In the end, the best technology (usually) wins. So in picking stocks, we’re always looking for the next great product or service that improves performance or productivity, ideally at lower cost.
For 2020, investors need to be looking at the next big trends and product cycles—the latest cloud software, Kubernetes, the new videogame consoles, and fifth-generation wireless (5G). The key is parsing the hype and analyzing areas where new tech is actually driving corporate growth.
A week ago, we covered how our top four 2019 tech ideas handily beat the S&P 500 and Nasdaq Composite. But that’s old news now. So we’ve again sifted through the major themes and come up with our top picks for 2020. The first two ideas are new to the column. The others have been mentioned before, but they deserve a fresh look in the coming year.
In the Cloud— Smartsheet (ticker: SMAR)
We’ve frequently discussed how corporations are shifting their tech spending from legacy on-premise applications to cloud native software due to efficiency gains and scaling advantages. The trend is still rich with ideas.
One of the ideas is Smartsheet, an under-the-radar company that’s using the cloud to become a leader in workforce collaboration. Its software enables employees to automate business processes and workflows with no programming knowledge.
Instead of manually tracking changes in a spreadsheet using cumbersome emails, workers can send out web-enabled forms to colleagues or vendors and automatically update data into a “smart” spreadsheet, saving time and reducing error rates.
Forrester analyst Margo Visitacion says Smartsheet’s main competition is old-fashioned Excel spreadsheets. “The limitations of sharing files via email in a world when you need almost instantaneous responses just got really frustrating for companies,” she says. Once Smartsheet is ingrained in corporate workflows, it’s hard to leave the platform.
In a recent interview, Smartsheet CEO Mark Mader expressed optimism about the company’s international expansion efforts and its recent launch of premade templates called accelerators.
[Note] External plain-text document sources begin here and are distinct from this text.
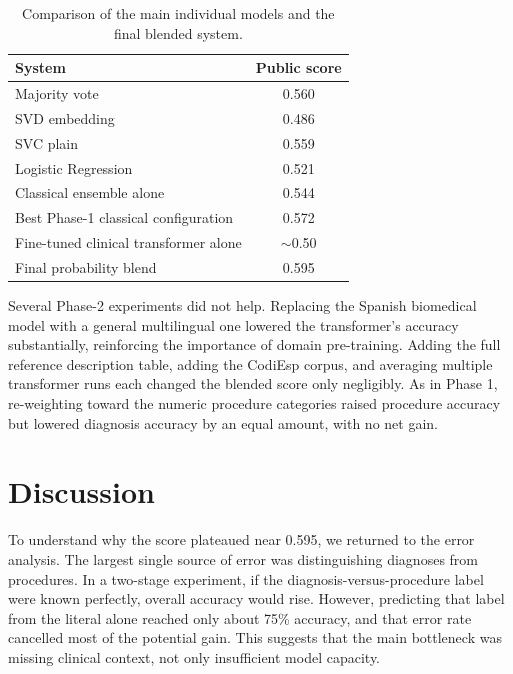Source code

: \documentclass[9pt,a4paper,twoside]{utils/tau-class/tau}
\begin{document}
\begin{table}[H]
    \centering
    \caption{Comparison of the main individual models and the final blended system.}
    \label{tab:model-comparison}
    \footnotesize
    \begin{tabular}{p{}c}
        \toprule
        \textbf{System} & \textbf{Public score} \\
        \midrule
        Majority vote & 0.560 \\
        SVD embedding & 0.486 \\
        SVC plain & 0.559 \\
        Logistic Regression & 0.521 \\
        Classical ensemble alone & 0.544 \\
        Best Phase-1 classical configuration & 0.572 \\
        Fine-tuned clinical transformer alone & $\sim$0.50 \\
        Final probability blend & 0.595 \\
        \bottomrule
    \end{tabular}
\end{table}

Several Phase-2 experiments did not help. Replacing the Spanish biomedical model with a general multilingual one lowered the transformer's accuracy substantially, reinforcing the importance of domain pre-training. Adding the full reference description table, adding the CodiEsp corpus, and averaging multiple transformer runs each changed the blended score only negligibly. As in Phase 1, re-weighting toward the numeric procedure categories raised procedure accuracy but lowered diagnosis accuracy by an equal amount, with no net gain.

\section{Discussion}

To understand why the score plateaued near 0.595, we returned to the error analysis. The largest single source of error was distinguishing diagnoses from procedures. In a two-stage experiment, if the diagnosis-versus-procedure label were known perfectly, overall accuracy would rise. However, predicting that label from the literal alone reached only about 75\% accuracy, and that error rate cancelled most of the potential gain. This suggests that the main bottleneck was missing clinical context, not only insufficient model capacity.
\end{document}
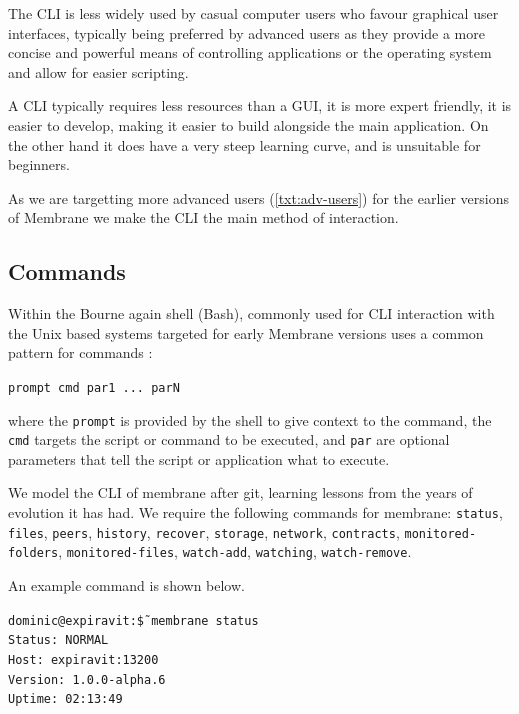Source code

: \documentclass[11pt, a4paper, twoside]{report}
\def\code#1{\texttt{#1}}
\begin{document}
The CLI is less widely used by casual computer users who favour graphical user interfaces, typically being preferred by advanced users as they provide a more concise and powerful means of controlling applications or the operating system and allow for easier scripting.

A CLI typically requires less resources than a GUI, it is more expert friendly, it is easier to develop, making it easier to build alongside the main application. On the other hand it does have a very steep learning curve, and is unsuitable for beginners.

As we are targetting more advanced users (\ref{txt:adv-users}) for the earlier versions of Membrane we make the CLI the main method of interaction.

\subsection{Commands}

Within the Bourne again shell (Bash), commonly used for CLI interaction with the Unix based systems targeted for early Membrane versions uses a common pattern for commands \citep{gnu2016man}:

\begin{displayquote}
 \code{prompt cmd par1 ... parN}
\end{displayquote}

where the \code{prompt} is provided by the shell to give context to the command, the \code{cmd} targets the script or command to be executed, and \code{par} are optional parameters that tell the script or application what to execute.

We model the CLI of membrane after git, learning lessons from the years of evolution it has had. We require the following commands for membrane: \code{status}, \code{files}, \code{peers}, \code{history}, \code{recover}, \code{storage}, \code{network}, \code{contracts}, \code{monitored-folders}, \code{monitored-files}, \code{watch-add}, \code{watching}, \code{watch-remove}.

An example command is shown below.

\begin{displayquote}
 \scriptsize
 \code{dominic@expiravit:\~\$ membrane status} \\
 \code{Status:         NORMAL} \\
 \code{Host:           expiravit:13200} \\
 \code{Version:        1.0.0-alpha.6} \\
 \code{Uptime:         02:13:49}
\end{displayquote}
\end{document}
“The workforce is looking to graduate from just consuming tech to actually utilizing it to their advantage,” Mader says. “Companies are looking to unlock more capacity within their business units.”
In its most recent quarter, Smartsheet grew sales 53% from the year earlier. While the company isn’t profitable, it had negative free-cash-flow of just $2.9 million in the quarter. With $563 million in cash on its balance sheet, Smartsheet has plenty of runway to invest in growth.
The stock isn’t cheap, trading at nearly 14 times next year’s estimated sales of $376 million. But RBC Capital Markets argues that the company can generate annual sales of $4 billion by penetrating just 10% of the world-wide office software user base. If Smartsheet continues to grow rapidly and maintain its leadership, the stock should do well.
Kubernetes— Datadog (DDOG)
Last month, we wrote about how an open-source software named Kubernetes has become the next big thing in computing, accelerating the move to cloud-native technology. Cloud apps increasingly run in aptly named containers. The containers hold an application, its settings, and other related instructions. Kubernetes enables developers to automatically deploy, manage, and scale those container workloads.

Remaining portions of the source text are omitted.